The pain being ‘weird’ is not required for my argument. There is one paragraph mentioning ‘strange’ pain, but that's just one of my handwavy diagnostic criteria, not an antecedent.

I worry that saying that RSI is psychosomatic feels like it explains the condition, but really doesn't explain it very well. I like that in your post you make some predictions based on your hypothesis.

I'm not aware of any satisfying explanation. I just know that changing my mind somehow cured my pain, so I call it ‘psychosomatic’.

Actually I make another prediction in the comments: ‘If stress causes wrist pain and people stress out, because they think that typing is bad for them, wrist pain should be "contagious". Take an office full of workers who are doing fine. Then one starts having wrist pain for whatever reason, finds online warnings about RSI, tells their colleagues, they get worried about their work being harmful for them, and some of them also start having wrist pain.’

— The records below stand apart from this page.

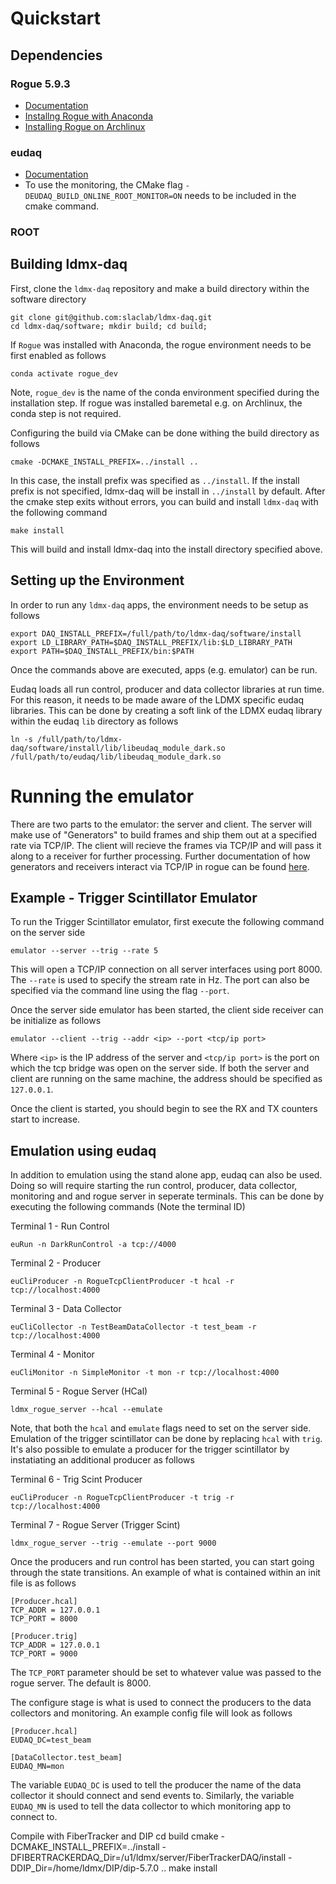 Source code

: # Quickstart

## Dependencies

### Rogue 5.9.3
 * [Documentation](https://slaclab.github.io/rogue/index.html)
 * [Installng Rogue with Anaconda](https://slaclab.github.io/rogue/installing/anaconda.html)
 * [Installing Rogue on Archlinux](https://slaclab.github.io/rogue/installing/build.html#archlinux)

### eudaq 
 * [Documentation](https://eudaq.github.io/) 
 * To use the monitoring, the CMake flag `-DEUDAQ_BUILD_ONLINE_ROOT_MONITOR=ON` needs to be included in the cmake command.

### ROOT

## Building ldmx-daq

First, clone the `ldmx-daq` repository and make a build directory
within the software directory

```
git clone git@github.com:slaclab/ldmx-daq.git 
cd ldmx-daq/software; mkdir build; cd build;
```

If `Rogue` was installed with Anaconda, the rogue environment needs
to be first enabled as follows

```
conda activate rogue_dev
```

Note, `rogue_dev` is the name of the conda environment specified during the
installation step.  If rogue was installed baremetal e.g. on Archlinux, 
the conda step is not required.

Configuring the build via CMake can be done withing the build directory
as follows

```
cmake -DCMAKE_INSTALL_PREFIX=../install ..
```
In this case, the install prefix was specified as `../install`.  If the 
install prefix is not specified, ldmx-daq will be install in `../install`
by default. After the cmake step exits without errors, you can build and 
install `ldmx-daq` with the following command

```
make install
```

This will build and install ldmx-daq into the install directory specified 
above.

## Setting up the Environment 

In order to run any `ldmx-daq` apps, the environment needs to be setup as
follows

```
export DAQ_INSTALL_PREFIX=/full/path/to/ldmx-daq/software/install
export LD_LIBRARY_PATH=$DAQ_INSTALL_PREFIX/lib:$LD_LIBRARY_PATH
export PATH=$DAQ_INSTALL_PREFIX/bin:$PATH
```

Once the commands above are executed, apps (e.g. emulator) can be run. 

Eudaq loads all run control, producer and data collector libraries at 
run time.  For this reason, it needs to be made aware of the LDMX 
specific eudaq libraries.  This can be done by creating a soft link
of the LDMX eudaq library within the eudaq `lib` directory as follows

```
ln -s /full/path/to/ldmx-daq/software/install/lib/libeudaq_module_dark.so /full/path/to/eudaq/lib/libeudaq_module_dark.so
```

# Running the emulator

There are two parts to the emulator: the server and client. The
server will make use of "Generators" to build frames and ship
them out at a specified rate via TCP/IP. The client will 
recieve the frames via TCP/IP and will pass it along to a receiver 
for further processing. Further documentation of how generators
and receivers interact via TCP/IP in rogue can be found 
[here](https://slaclab.github.io/rogue/interfaces/stream/usingTcp.html).

## Example - Trigger Scintillator Emulator 

To run the Trigger Scintillator emulator, first execute the following
command on the server side

```
emulator --server --trig --rate 5
```

This will open a TCP/IP connection on all server interfaces using 
port 8000.  The `--rate` is used to specify the stream rate in Hz. 
The port can also be specified via the command line using the flag
`--port`.

Once the server side emulator has been started, the client side 
receiver can be initialize as follows

```
emulator --client --trig --addr <ip> --port <tcp/ip port> 
```

Where `<ip>` is the IP address of the server and `<tcp/ip port>` is
the port on which the tcp bridge was open on the server side.  If
both the server and client are running on the same machine, the 
address should be specified as `127.0.0.1`. 
 
Once the client is started, you should begin to see the RX and TX counters
start to increase. 

## Emulation using eudaq

In addition to emulation using the stand alone app, eudaq can also be 
used.  Doing so will require starting the run control, producer, data collector, 
monitoring and and rogue server in seperate terminals.  This can be
done by executing the following commands (Note the terminal ID)

Terminal 1 - Run Control
```
euRun -n DarkRunControl -a tcp://4000
```

Terminal 2 - Producer
```
euCliProducer -n RogueTcpClientProducer -t hcal -r tcp://localhost:4000
```

Terminal 3 - Data Collector 
```
euCliCollector -n TestBeamDataCollector -t test_beam -r tcp://localhost:4000
```

Terminal 4 - Monitor
```
euCliMonitor -n SimpleMonitor -t mon -r tcp://localhost:4000
```

Terminal 5 - Rogue Server (HCal)
```
ldmx_rogue_server --hcal --emulate
```

Note, that both the `hcal` and `emulate` flags need to set on the server side.  Emulation 
of the trigger scintillator can be done by replacing `hcal` with `trig`.   It's also 
possible to emulate a producer for the trigger scintillator by instatiating 
an additional producer as follows

Terminal 6 - Trig Scint Producer
```
euCliProducer -n RogueTcpClientProducer -t trig -r tcp://localhost:4000
```

Terminal 7 - Rogue Server (Trigger Scint)

```
ldmx_rogue_server --trig --emulate --port 9000
```

Once the producers and run control has been started, you can start going through 
the state transitions.  An example of what is contained within an init file is as follows

```
[Producer.hcal]
TCP_ADDR = 127.0.0.1
TCP_PORT = 8000

[Producer.trig]
TCP_ADDR = 127.0.0.1
TCP_PORT = 9000
```

The `TCP_PORT` parameter should be set to whatever value was passed to the
rogue server. The default is 8000. 

The configure stage is what is used to connect the producers to the data 
collectors and monitoring. An example config file will look as follows
```
[Producer.hcal]
EUDAQ_DC=test_beam

[DataCollector.test_beam]
EUDAQ_MN=mon
```

The variable `EUDAQ_DC` is used to tell the producer the name of the data 
collector it should connect and send events to. Similarly, the variable
`EUDAQ_MN` is used to tell the data collector to which monitoring app
to connect to. 



Compile with FiberTracker and DIP
cd build
cmake -DCMAKE_INSTALL_PREFIX=../install -DFIBERTRACKERDAQ_Dir=/u1/ldmx/server/FiberTrackerDAQ/install -DDIP_Dir=/home/ldmx/DIP/dip-5.7.0 ..
make install

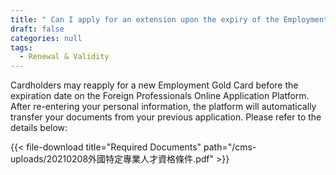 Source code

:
 ```yaml
---
title: " Can I apply for an extension upon the expiry of the Employment Gold Card?"
draft: false
categories: null
tags:
  - Renewal & Validity
---
```

Cardholders may reapply for a new Employment Gold Card before the expiration date on the Foreign Professionals Online Application Platform. After re-entering your personal information, the platform will automatically transfer your documents from your previous application. Please refer to the details below:

{{< file-download title="Required Documents" path="/cms-uploads/20210208外國特定專業人才資格條件.pdf" >}} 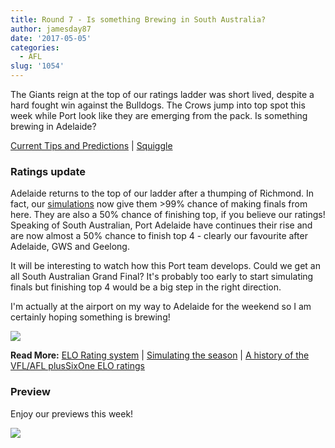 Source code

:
```yaml
---
title: Round 7 - Is something Brewing in South Australia?
author: jamesday87
date: '2017-05-05'
categories:
  - AFL
slug: '1054'
---
```


The Giants reign at the top of our ratings ladder was short lived, despite a hard fought win against the Bulldogs. The Crows jump into top spot this week while Port look like they are emerging from the pack. Is something brewing in Adelaide?

<!-- more -->

[Current Tips and Predictions](http://plussixoneblog.com/current-afl-mens-ratings-predictions/) | [Squiggle](http://squiggle.com.au)

### Ratings update

Adelaide returns to the top of our ladder after a thumping of Richmond. In fact, our [simulations](http://plussixoneblog.com/current-afl-mens-ratings-predictions/) now give them >99% chance of making finals from here. They are also a 50% chance of finishing top, if you believe our ratings! Speaking of South Australian, Port Adelaide have continues their rise and are now almost a 50% chance to finish top 4 - clearly our favourite after Adelaide, GWS and Geelong.

It will be interesting to watch how this Port team develops. Could we get an all South Australian Grand Final? It's probably too early to start simulating finals but finishing top 4 would be a big step in the right direction.

I'm actually at the airport on my way to Adelaide for the weekend so I am certainly hoping something is brewing!

![](http://plussixoneblog.com/img/2017/05/ratings_plot-1.png)

**Read More:** [ELO Rating system](http://plussixoneblog.com/elo-rating-system/) | [Simulating the season](http://plussixoneblog.com/2016/05/12/simulating-the-season/) | [A history of the VFL/AFL plusSixOne ELO ratings](http://plussixoneblog.com/elo-history/)

### Preview

Enjoy our previews this week!

![](http://plussixoneblog.com/img/2017/03/afl_m_pred-10-1024x181.png)
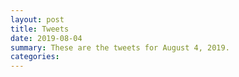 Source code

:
 ```yaml
---
layout: post
title: Tweets
date: 2019-08-04
summary: These are the tweets for August 4, 2019.
categories:
---
```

It would be informative to make a study of the EA and rationality communities and see if we find a contagion pattern. I thought about doing it myself, but my intuitions are stuck in the ‘RSI is psychosomatic’ camp. So I would just be seeing evidence the way I want to see it.

My impression is that the hypothesis of myofascial trigger points has better evidence and does a better job of explaining cases of RSI, and many people who argue that RSI is largely psychosomatic are not aware of the theory of myofascial trigger points.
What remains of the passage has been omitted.